-- What needs to be done --
Copy out every line of the records in which "called" can be found.

-- Source information --
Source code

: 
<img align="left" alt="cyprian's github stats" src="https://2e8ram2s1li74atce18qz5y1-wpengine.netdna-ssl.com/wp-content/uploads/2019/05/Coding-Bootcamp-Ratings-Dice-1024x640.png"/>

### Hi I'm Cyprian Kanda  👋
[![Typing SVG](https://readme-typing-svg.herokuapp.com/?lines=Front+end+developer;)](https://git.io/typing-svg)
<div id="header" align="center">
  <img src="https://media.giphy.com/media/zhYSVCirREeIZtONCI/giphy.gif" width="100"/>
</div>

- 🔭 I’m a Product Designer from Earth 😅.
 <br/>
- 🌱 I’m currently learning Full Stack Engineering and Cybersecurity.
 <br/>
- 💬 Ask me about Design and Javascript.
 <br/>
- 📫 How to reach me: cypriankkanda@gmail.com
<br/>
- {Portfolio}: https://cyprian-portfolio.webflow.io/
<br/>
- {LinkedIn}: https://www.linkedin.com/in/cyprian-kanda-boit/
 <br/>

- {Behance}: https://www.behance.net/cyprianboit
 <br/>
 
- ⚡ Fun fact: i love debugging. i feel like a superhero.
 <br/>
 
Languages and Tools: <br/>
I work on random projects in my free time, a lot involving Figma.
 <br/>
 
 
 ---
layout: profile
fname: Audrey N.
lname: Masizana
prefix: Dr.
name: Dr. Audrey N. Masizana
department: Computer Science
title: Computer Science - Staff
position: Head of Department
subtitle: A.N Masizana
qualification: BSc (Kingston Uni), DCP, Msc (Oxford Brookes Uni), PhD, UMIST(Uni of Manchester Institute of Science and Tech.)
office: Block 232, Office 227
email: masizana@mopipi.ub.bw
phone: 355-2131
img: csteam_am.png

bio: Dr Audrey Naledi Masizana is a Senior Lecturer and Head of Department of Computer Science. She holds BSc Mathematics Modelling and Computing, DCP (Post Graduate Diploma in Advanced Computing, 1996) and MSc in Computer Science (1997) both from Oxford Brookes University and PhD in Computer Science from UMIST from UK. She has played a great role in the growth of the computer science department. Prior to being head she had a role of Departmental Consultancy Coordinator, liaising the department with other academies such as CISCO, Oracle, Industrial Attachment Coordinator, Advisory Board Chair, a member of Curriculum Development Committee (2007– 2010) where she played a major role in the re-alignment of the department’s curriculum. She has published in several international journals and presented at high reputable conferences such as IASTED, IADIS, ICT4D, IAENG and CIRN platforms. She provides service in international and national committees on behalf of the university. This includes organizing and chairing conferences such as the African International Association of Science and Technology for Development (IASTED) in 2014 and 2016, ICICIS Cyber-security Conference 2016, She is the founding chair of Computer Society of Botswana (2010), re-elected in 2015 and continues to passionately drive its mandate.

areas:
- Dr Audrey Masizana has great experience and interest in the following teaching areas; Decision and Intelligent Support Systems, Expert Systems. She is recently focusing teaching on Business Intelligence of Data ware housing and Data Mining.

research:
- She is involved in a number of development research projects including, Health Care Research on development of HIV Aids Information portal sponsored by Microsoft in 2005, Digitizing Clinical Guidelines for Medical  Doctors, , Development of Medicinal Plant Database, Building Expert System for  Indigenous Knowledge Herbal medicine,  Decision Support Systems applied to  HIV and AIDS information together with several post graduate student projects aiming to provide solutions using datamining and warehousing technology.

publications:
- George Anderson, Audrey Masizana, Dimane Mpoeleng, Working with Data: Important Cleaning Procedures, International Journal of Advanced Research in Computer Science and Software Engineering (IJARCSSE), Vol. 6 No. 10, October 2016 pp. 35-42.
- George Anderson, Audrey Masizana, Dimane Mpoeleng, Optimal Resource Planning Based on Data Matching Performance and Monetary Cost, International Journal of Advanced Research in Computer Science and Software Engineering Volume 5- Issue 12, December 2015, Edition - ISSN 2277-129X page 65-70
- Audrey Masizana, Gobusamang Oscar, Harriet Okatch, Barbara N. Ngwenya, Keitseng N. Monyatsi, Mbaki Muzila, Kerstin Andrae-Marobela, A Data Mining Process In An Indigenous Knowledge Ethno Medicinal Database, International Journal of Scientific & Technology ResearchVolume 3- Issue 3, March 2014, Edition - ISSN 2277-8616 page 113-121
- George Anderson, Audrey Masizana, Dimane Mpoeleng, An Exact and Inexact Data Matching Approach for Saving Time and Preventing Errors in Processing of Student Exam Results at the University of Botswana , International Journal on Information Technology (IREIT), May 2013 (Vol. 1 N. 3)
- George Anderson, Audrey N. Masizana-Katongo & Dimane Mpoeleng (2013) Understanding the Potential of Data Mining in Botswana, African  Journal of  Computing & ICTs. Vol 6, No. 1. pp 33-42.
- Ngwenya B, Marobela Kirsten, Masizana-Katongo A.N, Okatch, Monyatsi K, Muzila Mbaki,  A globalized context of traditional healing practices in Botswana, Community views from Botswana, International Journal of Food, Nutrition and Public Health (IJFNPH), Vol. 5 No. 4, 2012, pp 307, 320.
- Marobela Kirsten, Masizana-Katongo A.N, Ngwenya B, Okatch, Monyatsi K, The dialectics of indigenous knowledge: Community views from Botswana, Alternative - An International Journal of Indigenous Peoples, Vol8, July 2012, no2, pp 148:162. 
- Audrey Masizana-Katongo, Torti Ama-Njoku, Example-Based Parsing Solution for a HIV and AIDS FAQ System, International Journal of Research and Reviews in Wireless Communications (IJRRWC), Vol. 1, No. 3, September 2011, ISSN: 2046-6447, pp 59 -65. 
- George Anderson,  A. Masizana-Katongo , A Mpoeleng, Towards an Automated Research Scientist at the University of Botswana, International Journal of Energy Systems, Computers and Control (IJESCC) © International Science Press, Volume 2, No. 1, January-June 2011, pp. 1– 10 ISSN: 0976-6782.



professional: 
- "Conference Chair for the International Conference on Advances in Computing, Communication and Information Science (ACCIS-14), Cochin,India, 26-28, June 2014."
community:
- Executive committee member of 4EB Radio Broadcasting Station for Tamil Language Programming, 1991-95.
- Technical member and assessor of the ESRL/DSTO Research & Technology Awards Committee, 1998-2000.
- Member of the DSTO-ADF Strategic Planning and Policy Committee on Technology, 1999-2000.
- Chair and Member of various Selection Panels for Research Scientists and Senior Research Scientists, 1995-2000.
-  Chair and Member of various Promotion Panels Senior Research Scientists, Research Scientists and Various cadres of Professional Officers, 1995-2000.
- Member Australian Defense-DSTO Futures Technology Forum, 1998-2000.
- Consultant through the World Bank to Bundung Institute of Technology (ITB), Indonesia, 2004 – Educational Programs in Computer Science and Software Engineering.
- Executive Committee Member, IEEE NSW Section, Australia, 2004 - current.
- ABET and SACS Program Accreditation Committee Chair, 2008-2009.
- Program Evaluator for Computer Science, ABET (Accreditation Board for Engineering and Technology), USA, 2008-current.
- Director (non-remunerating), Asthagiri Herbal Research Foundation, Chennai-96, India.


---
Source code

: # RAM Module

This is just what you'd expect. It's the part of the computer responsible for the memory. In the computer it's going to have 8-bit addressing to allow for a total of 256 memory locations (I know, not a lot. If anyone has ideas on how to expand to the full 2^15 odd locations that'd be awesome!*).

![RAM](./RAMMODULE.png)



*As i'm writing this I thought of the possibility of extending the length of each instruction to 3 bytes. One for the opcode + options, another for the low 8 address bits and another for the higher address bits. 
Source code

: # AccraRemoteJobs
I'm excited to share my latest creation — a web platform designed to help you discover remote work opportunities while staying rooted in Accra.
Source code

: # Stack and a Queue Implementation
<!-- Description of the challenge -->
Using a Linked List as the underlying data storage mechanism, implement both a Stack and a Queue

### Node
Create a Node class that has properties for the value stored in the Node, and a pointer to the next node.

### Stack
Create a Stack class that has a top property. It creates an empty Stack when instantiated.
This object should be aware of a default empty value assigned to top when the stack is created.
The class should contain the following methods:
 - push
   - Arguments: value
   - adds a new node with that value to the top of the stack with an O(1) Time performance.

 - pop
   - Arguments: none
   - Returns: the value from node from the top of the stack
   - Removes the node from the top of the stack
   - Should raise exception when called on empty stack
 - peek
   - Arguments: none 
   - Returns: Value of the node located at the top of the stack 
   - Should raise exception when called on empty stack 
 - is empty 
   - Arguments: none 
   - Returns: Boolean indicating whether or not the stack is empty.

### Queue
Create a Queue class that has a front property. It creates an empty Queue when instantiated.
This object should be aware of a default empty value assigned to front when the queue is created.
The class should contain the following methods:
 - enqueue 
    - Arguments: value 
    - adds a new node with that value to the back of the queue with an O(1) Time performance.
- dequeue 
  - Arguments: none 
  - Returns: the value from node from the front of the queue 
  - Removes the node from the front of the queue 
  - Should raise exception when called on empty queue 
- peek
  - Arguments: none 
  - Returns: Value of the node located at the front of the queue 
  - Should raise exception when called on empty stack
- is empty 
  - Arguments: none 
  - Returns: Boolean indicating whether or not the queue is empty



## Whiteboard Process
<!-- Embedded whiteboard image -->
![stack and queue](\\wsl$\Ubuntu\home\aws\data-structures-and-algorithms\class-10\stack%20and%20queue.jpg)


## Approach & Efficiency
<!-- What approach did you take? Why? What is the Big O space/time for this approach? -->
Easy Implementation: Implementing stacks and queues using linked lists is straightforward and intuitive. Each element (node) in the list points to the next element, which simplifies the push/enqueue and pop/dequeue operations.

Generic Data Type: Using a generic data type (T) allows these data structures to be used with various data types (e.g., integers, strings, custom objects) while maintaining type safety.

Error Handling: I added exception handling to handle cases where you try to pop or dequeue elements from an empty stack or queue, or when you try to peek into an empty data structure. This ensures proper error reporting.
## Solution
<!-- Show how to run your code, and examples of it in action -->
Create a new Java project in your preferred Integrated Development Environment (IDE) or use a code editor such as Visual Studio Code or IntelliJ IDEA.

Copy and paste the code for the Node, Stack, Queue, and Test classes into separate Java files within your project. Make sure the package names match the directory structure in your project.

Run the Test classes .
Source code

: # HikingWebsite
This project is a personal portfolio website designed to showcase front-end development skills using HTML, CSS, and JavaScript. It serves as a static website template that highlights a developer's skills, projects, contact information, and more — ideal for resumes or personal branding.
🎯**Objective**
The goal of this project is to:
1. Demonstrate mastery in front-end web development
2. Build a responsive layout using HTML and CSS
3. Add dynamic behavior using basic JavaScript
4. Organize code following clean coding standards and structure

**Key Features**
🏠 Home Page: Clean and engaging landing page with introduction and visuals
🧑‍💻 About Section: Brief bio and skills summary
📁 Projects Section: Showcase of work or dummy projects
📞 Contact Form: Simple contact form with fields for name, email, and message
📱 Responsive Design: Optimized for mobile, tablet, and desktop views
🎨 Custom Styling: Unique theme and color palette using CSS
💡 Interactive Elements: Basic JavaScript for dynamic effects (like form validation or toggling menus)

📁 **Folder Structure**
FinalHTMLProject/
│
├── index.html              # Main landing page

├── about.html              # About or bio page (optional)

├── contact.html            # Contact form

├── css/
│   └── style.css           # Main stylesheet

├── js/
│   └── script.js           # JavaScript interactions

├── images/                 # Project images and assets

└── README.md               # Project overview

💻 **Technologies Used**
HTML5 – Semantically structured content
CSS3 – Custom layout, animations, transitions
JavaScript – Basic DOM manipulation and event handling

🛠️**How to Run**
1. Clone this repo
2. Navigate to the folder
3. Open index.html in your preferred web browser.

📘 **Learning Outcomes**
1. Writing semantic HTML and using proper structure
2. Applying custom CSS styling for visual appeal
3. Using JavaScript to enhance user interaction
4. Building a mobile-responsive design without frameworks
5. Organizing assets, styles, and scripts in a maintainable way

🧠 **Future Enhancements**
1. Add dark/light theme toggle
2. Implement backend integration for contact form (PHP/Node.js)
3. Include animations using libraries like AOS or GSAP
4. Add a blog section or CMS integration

-- Exercise response --
   - Should raise exception when called on empty stack
   - Should raise exception when called on empty stack 
  - Should raise exception when called on empty queue 
  - Should raise exception when called on empty stack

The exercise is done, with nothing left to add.